Divided attention between mobile phones, laptops, TV, and tablets, a phenomenon known as second screening, may cause brain damage and trigger depression and emotional problems, scientists believe.
This behavior is happening right now in our future generation. Nearly two thirds of teenagers in Britain use a second screen while watching TV.
Researchers at the University of Sussex scanned the brains of 75 volunteers and questioned them about their use of mobile phones, computers as well as television and print media.
People who used a higher number of media devices had smaller grey matter density in the anterior cingulate cortex (ACC). That area of the brain was smaller in people who used the most electronic devices simultaneously. It's the area which regulates emotions and is involved in decision making, reasoning, impulse control and empathy.
Scientists have previously demonstrated that prolonged exposure to new environments and experiences can alter the brain.
In one instance, London taxi drivers who have learned every route in the complicated city are known to have an enlarged hippocampus in the brain, associated with navigation in birds and animals.

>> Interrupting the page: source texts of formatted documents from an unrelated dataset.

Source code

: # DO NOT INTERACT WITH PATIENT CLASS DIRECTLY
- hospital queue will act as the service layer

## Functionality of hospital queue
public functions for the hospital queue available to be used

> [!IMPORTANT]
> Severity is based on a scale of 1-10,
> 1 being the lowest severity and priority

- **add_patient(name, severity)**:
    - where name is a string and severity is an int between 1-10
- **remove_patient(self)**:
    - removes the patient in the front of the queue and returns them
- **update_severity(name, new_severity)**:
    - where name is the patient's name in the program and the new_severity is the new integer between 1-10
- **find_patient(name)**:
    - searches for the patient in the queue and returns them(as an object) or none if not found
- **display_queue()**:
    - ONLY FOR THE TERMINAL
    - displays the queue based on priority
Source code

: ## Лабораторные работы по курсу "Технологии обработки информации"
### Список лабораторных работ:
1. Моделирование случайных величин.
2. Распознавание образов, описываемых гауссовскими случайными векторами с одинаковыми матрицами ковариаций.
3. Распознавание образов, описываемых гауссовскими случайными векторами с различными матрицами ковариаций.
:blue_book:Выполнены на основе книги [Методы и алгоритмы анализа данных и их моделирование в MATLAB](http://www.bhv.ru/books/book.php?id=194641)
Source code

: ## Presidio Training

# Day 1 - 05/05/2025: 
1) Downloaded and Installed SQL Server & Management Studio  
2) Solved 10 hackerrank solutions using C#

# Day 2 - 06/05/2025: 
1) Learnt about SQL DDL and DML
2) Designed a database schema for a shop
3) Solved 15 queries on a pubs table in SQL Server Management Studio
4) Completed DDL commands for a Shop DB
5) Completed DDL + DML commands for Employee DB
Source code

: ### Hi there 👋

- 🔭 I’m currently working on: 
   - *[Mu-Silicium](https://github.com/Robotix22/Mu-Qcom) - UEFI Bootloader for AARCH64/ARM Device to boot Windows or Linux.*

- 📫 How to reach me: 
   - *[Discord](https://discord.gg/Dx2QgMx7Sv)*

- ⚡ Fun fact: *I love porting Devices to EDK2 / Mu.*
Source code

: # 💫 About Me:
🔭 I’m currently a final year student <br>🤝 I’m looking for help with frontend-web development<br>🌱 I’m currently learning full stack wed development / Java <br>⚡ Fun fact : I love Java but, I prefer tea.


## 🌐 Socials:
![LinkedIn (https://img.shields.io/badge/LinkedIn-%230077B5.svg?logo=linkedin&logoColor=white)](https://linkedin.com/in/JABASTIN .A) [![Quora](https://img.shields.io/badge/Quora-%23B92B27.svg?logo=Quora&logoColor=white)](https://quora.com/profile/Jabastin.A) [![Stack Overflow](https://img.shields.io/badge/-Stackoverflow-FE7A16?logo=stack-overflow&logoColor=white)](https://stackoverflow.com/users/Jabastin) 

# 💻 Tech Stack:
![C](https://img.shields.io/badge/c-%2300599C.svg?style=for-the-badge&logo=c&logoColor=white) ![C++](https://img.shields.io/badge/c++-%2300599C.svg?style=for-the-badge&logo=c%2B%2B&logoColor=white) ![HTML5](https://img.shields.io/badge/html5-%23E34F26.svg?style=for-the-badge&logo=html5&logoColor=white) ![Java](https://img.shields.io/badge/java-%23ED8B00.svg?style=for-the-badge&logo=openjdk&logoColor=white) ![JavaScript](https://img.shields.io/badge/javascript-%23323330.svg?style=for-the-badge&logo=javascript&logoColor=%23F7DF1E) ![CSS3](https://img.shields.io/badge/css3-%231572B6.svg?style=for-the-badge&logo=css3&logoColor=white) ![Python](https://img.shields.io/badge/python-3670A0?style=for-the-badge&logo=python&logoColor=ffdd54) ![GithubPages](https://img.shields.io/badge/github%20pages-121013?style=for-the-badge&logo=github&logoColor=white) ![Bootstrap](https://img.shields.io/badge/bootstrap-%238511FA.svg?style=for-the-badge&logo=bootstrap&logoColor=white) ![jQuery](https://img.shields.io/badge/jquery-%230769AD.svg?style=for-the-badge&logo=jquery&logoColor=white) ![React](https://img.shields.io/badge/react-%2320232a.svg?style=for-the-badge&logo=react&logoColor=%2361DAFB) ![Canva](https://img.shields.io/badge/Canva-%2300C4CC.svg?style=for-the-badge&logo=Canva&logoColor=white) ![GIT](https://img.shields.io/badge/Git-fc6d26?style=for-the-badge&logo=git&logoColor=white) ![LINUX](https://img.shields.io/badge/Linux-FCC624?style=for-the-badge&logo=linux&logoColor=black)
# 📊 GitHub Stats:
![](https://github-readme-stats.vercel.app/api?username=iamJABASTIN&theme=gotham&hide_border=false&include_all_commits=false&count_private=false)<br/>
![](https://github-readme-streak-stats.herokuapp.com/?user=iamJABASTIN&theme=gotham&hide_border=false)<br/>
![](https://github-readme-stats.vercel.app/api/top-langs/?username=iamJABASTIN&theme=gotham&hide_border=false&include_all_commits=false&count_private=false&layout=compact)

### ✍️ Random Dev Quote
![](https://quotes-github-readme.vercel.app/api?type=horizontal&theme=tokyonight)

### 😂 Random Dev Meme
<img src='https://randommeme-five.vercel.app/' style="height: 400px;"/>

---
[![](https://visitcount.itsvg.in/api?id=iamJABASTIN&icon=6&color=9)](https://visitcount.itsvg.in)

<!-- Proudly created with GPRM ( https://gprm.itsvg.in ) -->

Also, jugglers increase the white matter in their brains through practice, which speeds up movement and reaction time.
In the latest research, the team at the University of Sussex's Sackler Centre for Consciousness supports earlier studies showing connections between high media-multitasking activity and poor attention in the face of distractions, along with emotional problems such as depression and anxiety. Has society gone mad?
Futuristic novel plots, like I Robot, highlight the drawbacks. Perhaps the swift march of technical progress will really lead to mankind's downfall, after which we allow robots to take over.
Leaving fiction aside, the damage caused by media-multitasking is worrying, isn't it?